The Section 404 Rule. In 1977, the Corps promulgated new regulations of substantially expanded scope under Section 404 of the Clean Water Act. Relying on the full extent of Congress' commerce clause authority, the Section 404 rule covered both navigable waters and other "waters of the United States ."12 The latter included: "isolated wetlands and lakes, intermittent streams, prairie potholes, and other waters that are not part of a tributary system to interstate waters or to navigable waters of the United States, the degradation or destruction of which could affect interstate commerce."13

The regulations required anyone who wished to discharge dredged or fill material into U.S. waters to obtain a permit beforehand.14 Agencies implementing the law have interpreted Section 404 as granting federal oversight of any activity resulting in the deposit of any material into a wetland. And while the Corps issues the actual permits, the EPA provides the guidelines and has the authority to veto the Corps' issuance of a permit. The U.S. Fish and Wildlife Service (under the Department of the Interior), the Soil Conservation Service (under the U.S. Department of Agriculture), and the National Marine Fisheries Service (under the Department of Commerce) all participate in the process.

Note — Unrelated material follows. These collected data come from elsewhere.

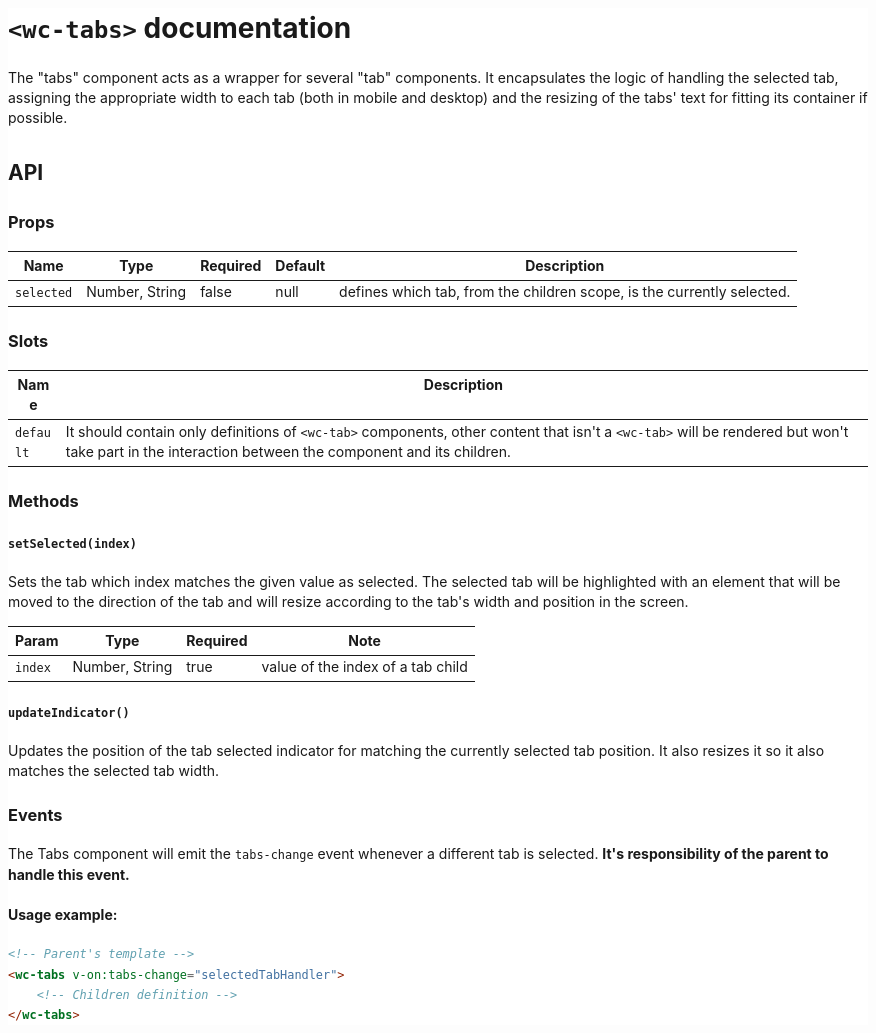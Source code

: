 # `<wc-tabs>` documentation

The "tabs" component acts as a wrapper for several "tab" components. It encapsulates the logic of handling the selected tab, assigning the appropriate width to each tab (both in mobile and desktop) and the resizing of the tabs' text for fitting its container if possible.

## API

### Props

| Name | Type | Required | Default | Description|
| --- | --- | --- | --- | ---
| `selected` | Number, String | false  | null  | defines which tab, from the children scope, is the currently selected.

### Slots

| Name | Description |
| --- | --- |
| `default` | It should contain only definitions of `<wc-tab>` components, other content that isn't a `<wc-tab>` will be rendered but won't take part in the interaction between the component and its children. |

### Methods

#### `setSelected(index)`

Sets the tab which index matches the given value as selected. The selected tab will be highlighted with an element that will be moved to the direction of the tab and will resize according to the tab's width and position in the screen.

| Param | Type | Required | Note
| ---- | --- | --- | ---
| `index` | Number, String | true | value of the index of a tab child

#### `updateIndicator()`

Updates the position of the tab selected indicator for matching the currently selected tab position. It also resizes it so it also matches the selected tab width.

### Events

The Tabs component will emit the `tabs-change` event whenever a different tab is selected. **It's responsibility of the parent to handle this event.**

#### Usage example:

``` html
<!-- Parent's template -->
<wc-tabs v-on:tabs-change="selectedTabHandler">
    <!-- Children definition -->
</wc-tabs>
```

The Glancing Goose Test. In 1986, the Corps went even further than the 1977 rule and promulgated the so-called Migratory Bird Rule,15 which states that the Corps' regulatory authority extends to waters:

  1. Which are or would be used as habitat by birds protected by Migratory Bird Treaties; or
  2. Which are or would be used as habitat by other migratory birds which cross state lines; or
  3. Which are or would be used as habitat for endangered species; or
  4. Used to irrigate crops sold in interstate commerce.16

Under the Migratory Bird Rule and the expansive 1977 definition of U.S. waters, there was very little water outside the scope of the Corps' regulation. Indeed, under the Migratory Bird Rule, the Corps and the EPA defended in court what became known as the Glancing Goose Test: if a migratory goose glanced down and spotted a small pond, soggy ground or a temporarily flooded pasture or woodlot, even if it didn't stop, the mere glance extended the reach of federal control and regulations to that privately owned body of water.

"A wetland came to mean any place a goose might land."

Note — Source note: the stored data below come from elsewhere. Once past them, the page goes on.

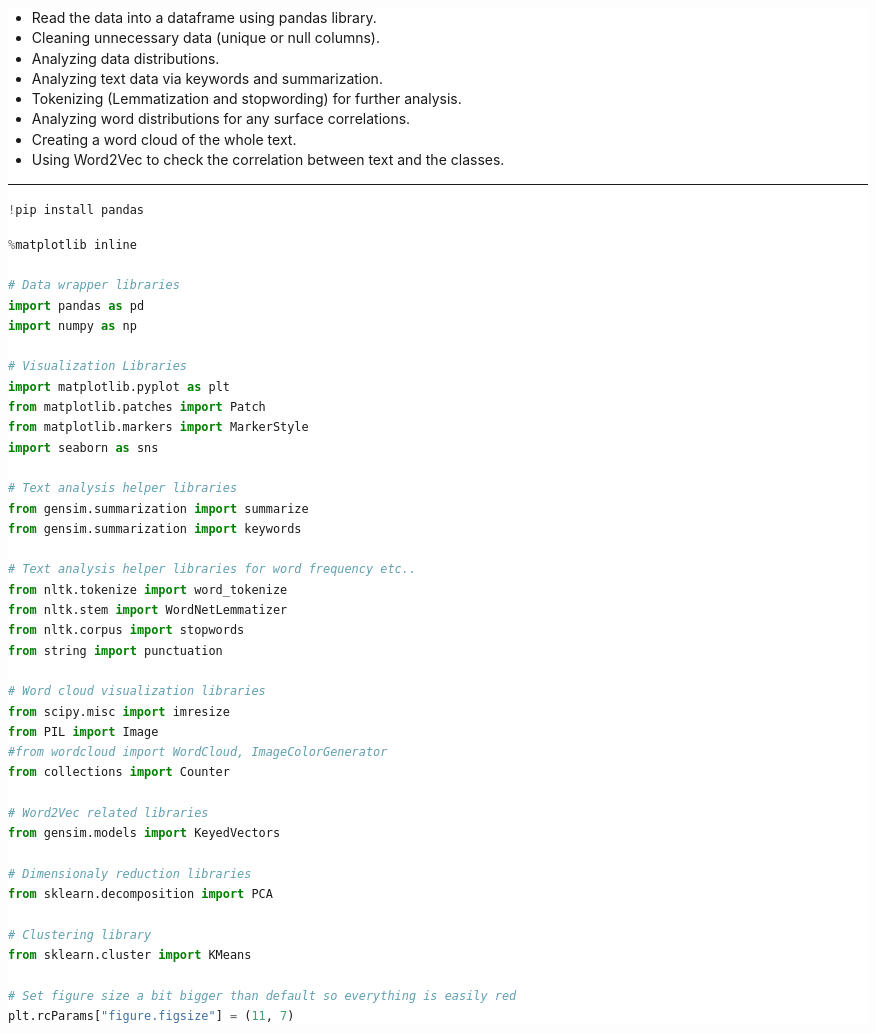 

- Read the data into a dataframe using pandas library.
- Cleaning unnecessary data (unique or null columns).
- Analyzing data distributions.
- Analyzing text data via keywords and summarization.
- Tokenizing (Lemmatization and stopwording) for further analysis.
- Analyzing word distributions for any surface correlations.
- Creating a word cloud of the whole text.
- Using Word2Vec to check the correlation between text and the classes.
  
------  


```python
!pip install pandas
```


```python
%matplotlib inline

# Data wrapper libraries
import pandas as pd
import numpy as np

# Visualization Libraries
import matplotlib.pyplot as plt
from matplotlib.patches import Patch
from matplotlib.markers import MarkerStyle
import seaborn as sns

# Text analysis helper libraries
from gensim.summarization import summarize
from gensim.summarization import keywords

# Text analysis helper libraries for word frequency etc..
from nltk.tokenize import word_tokenize
from nltk.stem import WordNetLemmatizer
from nltk.corpus import stopwords
from string import punctuation

# Word cloud visualization libraries
from scipy.misc import imresize
from PIL import Image
#from wordcloud import WordCloud, ImageColorGenerator
from collections import Counter

# Word2Vec related libraries
from gensim.models import KeyedVectors

# Dimensionaly reduction libraries
from sklearn.decomposition import PCA

# Clustering library
from sklearn.cluster import KMeans

# Set figure size a bit bigger than default so everything is easily red
plt.rcParams["figure.figsize"] = (11, 7)
```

Wetland Protections: Harming Property Owners, Criminalizing Development. In 1989, the scope of federal wetlands protection activities was further expanded when President George H.W. Bush pledged to achieve "no net loss" of wetlands. The Corps and the EPA developed a "Memorandum of Agreement" to create a uniform jurisdictional definition of wetlands within the federal government.17 Unfortunately, they wrote the guidelines so broadly that it became difficult to find acreage outside the federal regulatory reach. At the same time, to meet the president's goal, the agencies expanded the conditions a landowner must meet to receive a permit to develop property containing wetlands, heightened enforcement efforts and sought increased punishment against those who violated the new standards.

The government imposed several new requirements on landowners desiring to develop property on jurisdictional wetlands (that is, wetlands as defined by regulations); among them, that the property owner must create, reclaim or reestablish wetlands elsewhere. More often, however, permits were simply denied. For instance, when a Baptist congregation in Florida wanted to build a new church and adjacent parking lot, federal officials intervened, usurped local authorities' power to regulate development and refused to grant a permit to build the church.18

"Virtually all private land is at risk of being declared a federally regulated wetland."

Wetlands Witch Hunt. In December 1990, the EPA and the U.S. Army Corps of Engineers issued a joint memorandum outlining a publicity campaign against wetland regulation violations. The memorandum directed regional officials to nominate regulatory violations for high-profile prosecutions in time to meet an Earth Day 1991 deadline.19 It endorsed both civil and criminal penalties. The latter were not to be limited to egregious violations; they could apply even in cases of negligence.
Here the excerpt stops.